# Task statement
Repeat every entry word for word; omit all pictures.

# Supplied data
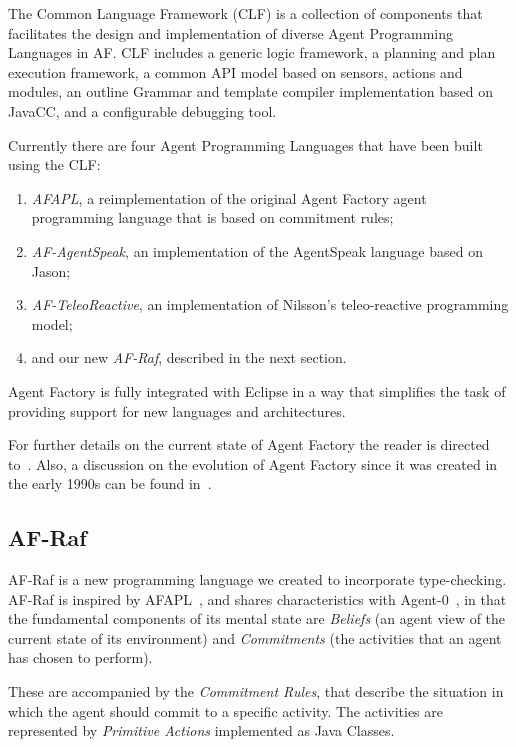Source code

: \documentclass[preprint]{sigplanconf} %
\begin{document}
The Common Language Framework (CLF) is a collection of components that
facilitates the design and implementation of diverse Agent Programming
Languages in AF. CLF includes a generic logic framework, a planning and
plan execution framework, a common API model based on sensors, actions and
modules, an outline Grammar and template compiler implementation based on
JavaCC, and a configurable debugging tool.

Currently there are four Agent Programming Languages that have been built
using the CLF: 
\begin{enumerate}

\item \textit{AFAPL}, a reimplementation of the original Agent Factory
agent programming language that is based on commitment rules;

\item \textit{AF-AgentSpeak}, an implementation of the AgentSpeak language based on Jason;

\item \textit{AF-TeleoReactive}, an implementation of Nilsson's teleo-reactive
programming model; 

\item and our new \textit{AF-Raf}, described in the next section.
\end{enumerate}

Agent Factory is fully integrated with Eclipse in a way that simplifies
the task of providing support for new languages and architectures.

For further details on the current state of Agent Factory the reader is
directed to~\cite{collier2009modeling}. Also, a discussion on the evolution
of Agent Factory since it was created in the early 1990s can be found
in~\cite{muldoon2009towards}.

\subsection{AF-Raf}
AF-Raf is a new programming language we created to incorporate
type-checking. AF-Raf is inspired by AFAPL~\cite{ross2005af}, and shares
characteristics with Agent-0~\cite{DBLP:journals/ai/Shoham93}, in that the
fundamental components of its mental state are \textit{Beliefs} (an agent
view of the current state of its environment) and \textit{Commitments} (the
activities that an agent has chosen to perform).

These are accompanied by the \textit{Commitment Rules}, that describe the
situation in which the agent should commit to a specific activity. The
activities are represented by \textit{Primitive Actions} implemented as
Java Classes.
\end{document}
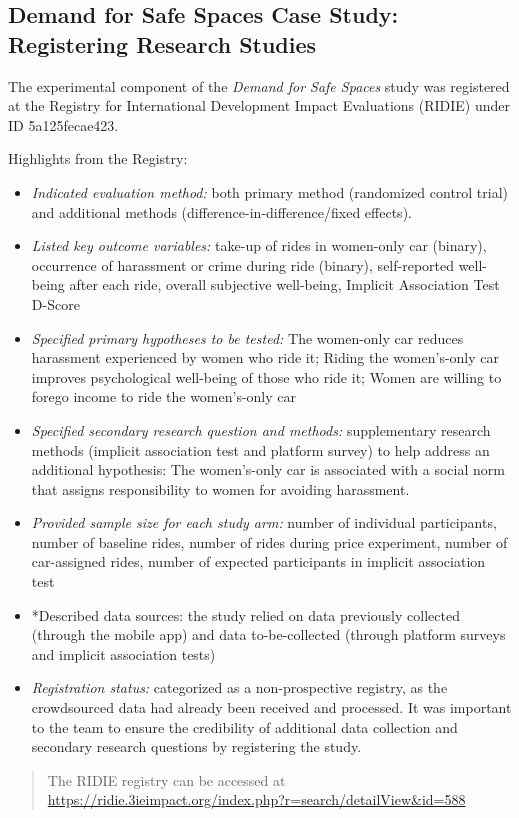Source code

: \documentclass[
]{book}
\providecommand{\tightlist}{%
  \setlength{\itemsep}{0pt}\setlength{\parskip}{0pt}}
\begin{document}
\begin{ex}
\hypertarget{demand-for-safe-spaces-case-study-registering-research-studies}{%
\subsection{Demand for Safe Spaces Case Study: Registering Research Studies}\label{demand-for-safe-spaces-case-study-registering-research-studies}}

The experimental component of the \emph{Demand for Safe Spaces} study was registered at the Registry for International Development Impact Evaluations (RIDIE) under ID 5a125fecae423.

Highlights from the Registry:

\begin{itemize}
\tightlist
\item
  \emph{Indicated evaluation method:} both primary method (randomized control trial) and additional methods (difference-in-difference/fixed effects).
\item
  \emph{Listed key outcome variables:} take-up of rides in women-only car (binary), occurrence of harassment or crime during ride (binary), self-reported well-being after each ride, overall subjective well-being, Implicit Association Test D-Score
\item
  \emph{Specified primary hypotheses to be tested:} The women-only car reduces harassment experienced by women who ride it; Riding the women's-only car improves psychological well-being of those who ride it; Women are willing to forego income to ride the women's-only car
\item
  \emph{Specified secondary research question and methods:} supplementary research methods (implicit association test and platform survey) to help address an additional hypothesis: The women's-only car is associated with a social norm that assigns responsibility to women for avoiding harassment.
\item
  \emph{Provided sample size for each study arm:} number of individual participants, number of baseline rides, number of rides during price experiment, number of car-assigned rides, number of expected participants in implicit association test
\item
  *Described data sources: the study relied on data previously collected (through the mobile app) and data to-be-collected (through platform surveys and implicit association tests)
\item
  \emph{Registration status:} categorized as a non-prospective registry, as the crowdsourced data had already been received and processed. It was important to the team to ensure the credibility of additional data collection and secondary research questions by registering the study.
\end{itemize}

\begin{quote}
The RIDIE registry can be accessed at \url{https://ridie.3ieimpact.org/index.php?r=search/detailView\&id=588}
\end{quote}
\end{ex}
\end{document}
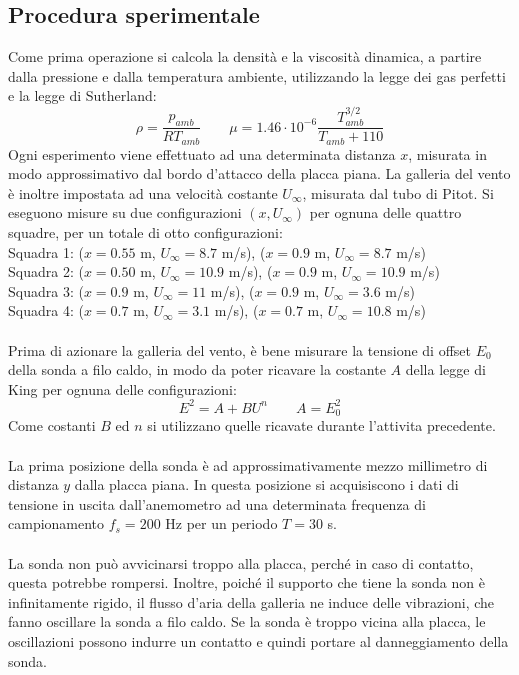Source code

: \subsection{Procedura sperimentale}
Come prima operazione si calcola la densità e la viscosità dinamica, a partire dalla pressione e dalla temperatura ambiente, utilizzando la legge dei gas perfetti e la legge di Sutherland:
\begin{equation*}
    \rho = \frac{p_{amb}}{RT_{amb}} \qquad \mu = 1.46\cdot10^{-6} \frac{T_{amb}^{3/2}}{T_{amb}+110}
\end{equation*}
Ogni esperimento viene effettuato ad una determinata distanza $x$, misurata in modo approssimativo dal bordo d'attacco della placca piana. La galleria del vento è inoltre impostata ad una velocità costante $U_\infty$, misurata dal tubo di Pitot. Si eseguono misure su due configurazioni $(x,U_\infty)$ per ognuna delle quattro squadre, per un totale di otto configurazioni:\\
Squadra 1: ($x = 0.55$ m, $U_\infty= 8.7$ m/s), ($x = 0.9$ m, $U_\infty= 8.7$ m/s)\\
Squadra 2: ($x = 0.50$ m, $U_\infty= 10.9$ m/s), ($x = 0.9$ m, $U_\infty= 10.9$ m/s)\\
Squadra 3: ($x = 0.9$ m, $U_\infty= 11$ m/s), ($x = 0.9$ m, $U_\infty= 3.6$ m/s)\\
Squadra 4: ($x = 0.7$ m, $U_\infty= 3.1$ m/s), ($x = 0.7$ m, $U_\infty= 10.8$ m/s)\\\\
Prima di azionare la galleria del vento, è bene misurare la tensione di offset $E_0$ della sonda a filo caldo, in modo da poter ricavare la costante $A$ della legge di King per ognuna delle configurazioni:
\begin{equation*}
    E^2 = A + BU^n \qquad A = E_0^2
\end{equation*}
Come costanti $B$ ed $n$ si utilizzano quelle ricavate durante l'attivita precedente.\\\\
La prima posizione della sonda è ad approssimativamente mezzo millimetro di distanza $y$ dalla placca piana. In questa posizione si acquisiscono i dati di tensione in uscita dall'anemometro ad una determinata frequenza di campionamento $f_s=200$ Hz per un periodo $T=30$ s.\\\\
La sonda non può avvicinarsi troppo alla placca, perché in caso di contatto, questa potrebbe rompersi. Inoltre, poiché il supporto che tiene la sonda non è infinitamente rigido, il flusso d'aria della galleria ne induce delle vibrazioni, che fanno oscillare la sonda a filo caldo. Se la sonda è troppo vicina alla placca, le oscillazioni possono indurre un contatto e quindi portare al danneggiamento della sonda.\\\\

# Response to the exercise
Source code

: \documentclass[preprint]{sigplanconf} %
\begin{document}
The Common Language Framework (CLF) is a collection of components that
facilitates the design and implementation of diverse Agent Programming
Languages in AF. CLF includes a generic logic framework, a planning and
plan execution framework, a common API model based on sensors, actions and
modules, an outline Grammar and template compiler implementation based on
JavaCC, and a configurable debugging tool.

Currently there are four Agent Programming Languages that have been built
using the CLF: 
\begin{enumerate}

\item \textit{AFAPL}, a reimplementation of the original Agent Factory
agent programming language that is based on commitment rules;

\item \textit{AF-AgentSpeak}, an implementation of the AgentSpeak language based on Jason;

\item \textit{AF-TeleoReactive}, an implementation of Nilsson's teleo-reactive
programming model; 

\item and our new \textit{AF-Raf}, described in the next section.
\end{enumerate}

Agent Factory is fully integrated with Eclipse in a way that simplifies
the task of providing support for new languages and architectures.

For further details on the current state of Agent Factory the reader is
directed to~\cite{collier2009modeling}. Also, a discussion on the evolution
of Agent Factory since it was created in the early 1990s can be found
in~\cite{muldoon2009towards}.

\subsection{AF-Raf}
AF-Raf is a new programming language we created to incorporate
type-checking. AF-Raf is inspired by AFAPL~\cite{ross2005af}, and shares
characteristics with Agent-0~\cite{DBLP:journals/ai/Shoham93}, in that the
fundamental components of its mental state are \textit{Beliefs} (an agent
view of the current state of its environment) and \textit{Commitments} (the
activities that an agent has chosen to perform).

These are accompanied by the \textit{Commitment Rules}, that describe the
situation in which the agent should commit to a specific activity. The
activities are represented by \textit{Primitive Actions} implemented as
Java Classes.
\end{document}
Source code

: \documentclass[
]{book}
\providecommand{\tightlist}{%
  \setlength{\itemsep}{0pt}\setlength{\parskip}{0pt}}
\begin{document}
\begin{ex}
\hypertarget{demand-for-safe-spaces-case-study-registering-research-studies}{%
\subsection{Demand for Safe Spaces Case Study: Registering Research Studies}\label{demand-for-safe-spaces-case-study-registering-research-studies}}

The experimental component of the \emph{Demand for Safe Spaces} study was registered at the Registry for International Development Impact Evaluations (RIDIE) under ID 5a125fecae423.

Highlights from the Registry:

\begin{itemize}
\tightlist
\item
  \emph{Indicated evaluation method:} both primary method (randomized control trial) and additional methods (difference-in-difference/fixed effects).
\item
  \emph{Listed key outcome variables:} take-up of rides in women-only car (binary), occurrence of harassment or crime during ride (binary), self-reported well-being after each ride, overall subjective well-being, Implicit Association Test D-Score
\item
  \emph{Specified primary hypotheses to be tested:} The women-only car reduces harassment experienced by women who ride it; Riding the women's-only car improves psychological well-being of those who ride it; Women are willing to forego income to ride the women's-only car
\item
  \emph{Specified secondary research question and methods:} supplementary research methods (implicit association test and platform survey) to help address an additional hypothesis: The women's-only car is associated with a social norm that assigns responsibility to women for avoiding harassment.
\item
  \emph{Provided sample size for each study arm:} number of individual participants, number of baseline rides, number of rides during price experiment, number of car-assigned rides, number of expected participants in implicit association test
\item
  *Described data sources: the study relied on data previously collected (through the mobile app) and data to-be-collected (through platform surveys and implicit association tests)
\item
  \emph{Registration status:} categorized as a non-prospective registry, as the crowdsourced data had already been received and processed. It was important to the team to ensure the credibility of additional data collection and secondary research questions by registering the study.
\end{itemize}

\begin{quote}
The RIDIE registry can be accessed at \url{https://ridie.3ieimpact.org/index.php?r=search/detailView\&id=588}
\end{quote}
\end{ex}
\end{document}
Source code

: \subsection{Procedura sperimentale}
Come prima operazione si calcola la densità e la viscosità dinamica, a partire dalla pressione e dalla temperatura ambiente, utilizzando la legge dei gas perfetti e la legge di Sutherland:
\begin{equation*}
    \rho = \frac{p_{amb}}{RT_{amb}} \qquad \mu = 1.46\cdot10^{-6} \frac{T_{amb}^{3/2}}{T_{amb}+110}
\end{equation*}
Ogni esperimento viene effettuato ad una determinata distanza $x$, misurata in modo approssimativo dal bordo d'attacco della placca piana. La galleria del vento è inoltre impostata ad una velocità costante $U_\infty$, misurata dal tubo di Pitot. Si eseguono misure su due configurazioni $(x,U_\infty)$ per ognuna delle quattro squadre, per un totale di otto configurazioni:\\
Squadra 1: ($x = 0.55$ m, $U_\infty= 8.7$ m/s), ($x = 0.9$ m, $U_\infty= 8.7$ m/s)\\
Squadra 2: ($x = 0.50$ m, $U_\infty= 10.9$ m/s), ($x = 0.9$ m, $U_\infty= 10.9$ m/s)\\
Squadra 3: ($x = 0.9$ m, $U_\infty= 11$ m/s), ($x = 0.9$ m, $U_\infty= 3.6$ m/s)\\
Squadra 4: ($x = 0.7$ m, $U_\infty= 3.1$ m/s), ($x = 0.7$ m, $U_\infty= 10.8$ m/s)\\\\
Prima di azionare la galleria del vento, è bene misurare la tensione di offset $E_0$ della sonda a filo caldo, in modo da poter ricavare la costante $A$ della legge di King per ognuna delle configurazioni:
\begin{equation*}
    E^2 = A + BU^n \qquad A = E_0^2
\end{equation*}
Come costanti $B$ ed $n$ si utilizzano quelle ricavate durante l'attivita precedente.\\\\
La prima posizione della sonda è ad approssimativamente mezzo millimetro di distanza $y$ dalla placca piana. In questa posizione si acquisiscono i dati di tensione in uscita dall'anemometro ad una determinata frequenza di campionamento $f_s=200$ Hz per un periodo $T=30$ s.\\\\
La sonda non può avvicinarsi troppo alla placca, perché in caso di contatto, questa potrebbe rompersi. Inoltre, poiché il supporto che tiene la sonda non è infinitamente rigido, il flusso d'aria della galleria ne induce delle vibrazioni, che fanno oscillare la sonda a filo caldo. Se la sonda è troppo vicina alla placca, le oscillazioni possono indurre un contatto e quindi portare al danneggiamento della sonda.\\\\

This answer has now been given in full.